How do Phantom Limb Sensations Help or Interfere With Prosthesis Use?
Most of the patients reported that their PLS does not influence the use of their body-powered prosthesis. Most consider that because their body-powered prosthesis is controlled with proximal movements, they cannot see how PLS could be involved, as expressed in the following excerpt:
“To open the body-powered prosthesis, I have to open and close my shoulders. In the beginning, I had to think about doing this, but now I don't have to think about it. It is done by itself. […] It takes a little more time, but I knew that I did not have to open or close my phantom limb.” [Patient 7–6 years and 3 months of experience]
In contrast, all myoelectric prosthesis users reported that their PLS interacts with prosthesis use. Three of them reported that their PLS helped control their myoelectric prosthesis, whereas one reported that it has made control harder to learn.
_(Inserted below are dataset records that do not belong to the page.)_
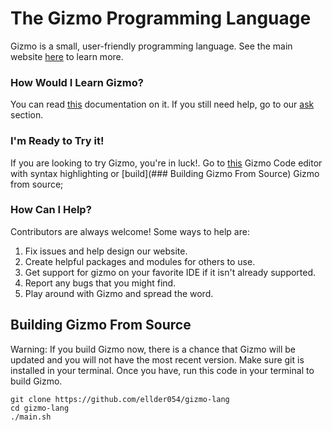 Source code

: # The Gizmo Programming Language
Gizmo is a small, user-friendly programming language. See the main website [here](https://ellder054.github.io/gizmolang/) to learn more.

### How Would I Learn Gizmo?
You can read [this](https://ellder054.github.io/gizmolang/docs.html) documentation on it.
If you still need help, go to our [ask](https://ellder054.github.io/gizmolang/ask.html) section.

### I'm Ready to Try it!
If you are looking to try Gizmo, you're in luck!. Go to [this](https://ellder054.github.io/gizmolang/try_it.html) Gizmo Code editor with syntax highlighting or [build](### Building Gizmo From Source) Gizmo from source;

### How Can I Help?
Contributors are always welcome! Some ways to help are:
1. Fix issues and help design our website.
2. Create helpful packages and modules for others to use.
3. Get support for gizmo on your favorite IDE if it isn't already supported.
4. Report any bugs that you might find.
5. Play around with Gizmo and spread the word.

## Building Gizmo From Source
Warning: If you build Gizmo now, there is a chance that Gizmo will be updated and you will not have the most recent version.
Make sure git is installed in your terminal.
Once you have, run this code in your terminal to build Gizmo.

```shell
git clone https://github.com/ellder054/gizmo-lang
cd gizmo-lang
./main.sh
```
The following excerpts illustrate the view of a user who considers that PLS helps him with prosthesis control and one who considers that PLS makes it harder, respectively:
“When I changed [switched from the body-powered to the myoelectric prosthesis] the first day, it was confusing because it was not the same movement. However, now it is more natural to have the myoelectric prosthesis because it uses my [phantom] hand. I associate it almost directly with my hand.”[ Patient 1–11 years and 5 months of experience]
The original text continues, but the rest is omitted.